▶ [REQUIRED ACTION] Pictures must be dropped from the copy of the entries below; all else is returned exactly.

Collected data
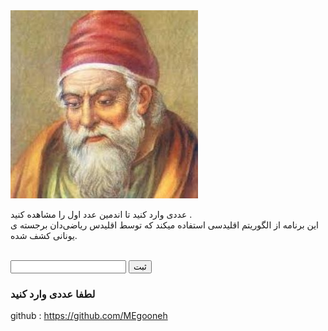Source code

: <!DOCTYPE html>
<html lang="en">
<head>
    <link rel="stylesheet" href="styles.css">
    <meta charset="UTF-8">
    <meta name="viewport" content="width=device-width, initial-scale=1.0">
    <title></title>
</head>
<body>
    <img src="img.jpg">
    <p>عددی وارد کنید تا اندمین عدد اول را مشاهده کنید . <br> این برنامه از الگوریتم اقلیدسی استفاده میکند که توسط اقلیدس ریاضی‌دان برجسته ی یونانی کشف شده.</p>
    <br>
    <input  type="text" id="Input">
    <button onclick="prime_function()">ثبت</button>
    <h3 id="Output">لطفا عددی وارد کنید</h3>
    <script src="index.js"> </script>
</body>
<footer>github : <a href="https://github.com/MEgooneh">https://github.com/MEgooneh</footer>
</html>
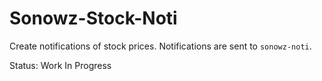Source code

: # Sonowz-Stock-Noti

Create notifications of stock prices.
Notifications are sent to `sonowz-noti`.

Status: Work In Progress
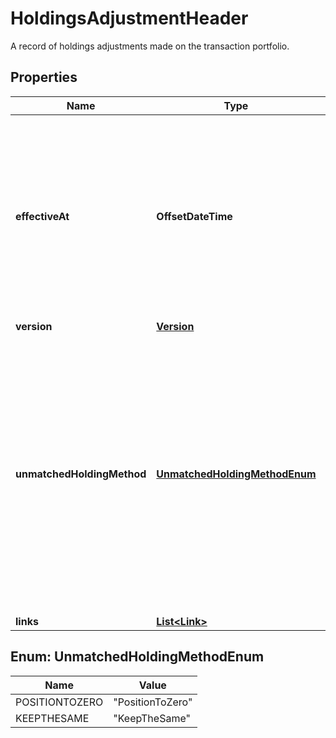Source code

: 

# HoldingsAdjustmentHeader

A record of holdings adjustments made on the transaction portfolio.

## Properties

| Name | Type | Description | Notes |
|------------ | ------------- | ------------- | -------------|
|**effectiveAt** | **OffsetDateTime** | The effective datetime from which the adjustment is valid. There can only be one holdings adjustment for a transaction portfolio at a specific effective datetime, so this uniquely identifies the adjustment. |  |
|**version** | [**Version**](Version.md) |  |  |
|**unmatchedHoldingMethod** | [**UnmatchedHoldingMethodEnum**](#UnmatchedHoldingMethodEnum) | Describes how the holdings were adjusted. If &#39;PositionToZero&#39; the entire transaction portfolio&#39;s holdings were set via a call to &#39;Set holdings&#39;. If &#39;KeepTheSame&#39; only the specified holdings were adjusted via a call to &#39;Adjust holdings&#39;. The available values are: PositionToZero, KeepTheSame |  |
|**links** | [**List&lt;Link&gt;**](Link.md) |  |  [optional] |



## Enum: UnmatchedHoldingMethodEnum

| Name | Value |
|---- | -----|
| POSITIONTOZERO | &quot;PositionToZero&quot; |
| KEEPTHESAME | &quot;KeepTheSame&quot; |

▶ [ANSWER FOR THE TASK]
Source code

: <!DOCTYPE html>
<html lang="en">
<head>
    <link rel="stylesheet" href="styles.css">
    <meta charset="UTF-8">
    <meta name="viewport" content="width=device-width, initial-scale=1.0">
    <title></title>
</head>
<body>
    <img src="img.jpg">
    <p>عددی وارد کنید تا اندمین عدد اول را مشاهده کنید . <br> این برنامه از الگوریتم اقلیدسی استفاده میکند که توسط اقلیدس ریاضی‌دان برجسته ی یونانی کشف شده.</p>
    <br>
    <input  type="text" id="Input">
    <button onclick="prime_function()">ثبت</button>
    <h3 id="Output">لطفا عددی وارد کنید</h3>
    <script src="index.js"> </script>
</body>
<footer>github : <a href="https://github.com/MEgooneh">https://github.com/MEgooneh</footer>
</html>
Source code

: # Sonowz-Stock-Noti

Create notifications of stock prices.
Notifications are sent to `sonowz-noti`.

Status: Work In Progress
Source code

: 

# HoldingsAdjustmentHeader

A record of holdings adjustments made on the transaction portfolio.

## Properties

| Name | Type | Description | Notes |
|------------ | ------------- | ------------- | -------------|
|**effectiveAt** | **OffsetDateTime** | The effective datetime from which the adjustment is valid. There can only be one holdings adjustment for a transaction portfolio at a specific effective datetime, so this uniquely identifies the adjustment. |  |
|**version** | [**Version**](Version.md) |  |  |
|**unmatchedHoldingMethod** | [**UnmatchedHoldingMethodEnum**](#UnmatchedHoldingMethodEnum) | Describes how the holdings were adjusted. If &#39;PositionToZero&#39; the entire transaction portfolio&#39;s holdings were set via a call to &#39;Set holdings&#39;. If &#39;KeepTheSame&#39; only the specified holdings were adjusted via a call to &#39;Adjust holdings&#39;. The available values are: PositionToZero, KeepTheSame |  |
|**links** | [**List&lt;Link&gt;**](Link.md) |  |  [optional] |



## Enum: UnmatchedHoldingMethodEnum

| Name | Value |
|---- | -----|
| POSITIONTOZERO | &quot;PositionToZero&quot; |
| KEEPTHESAME | &quot;KeepTheSame&quot; |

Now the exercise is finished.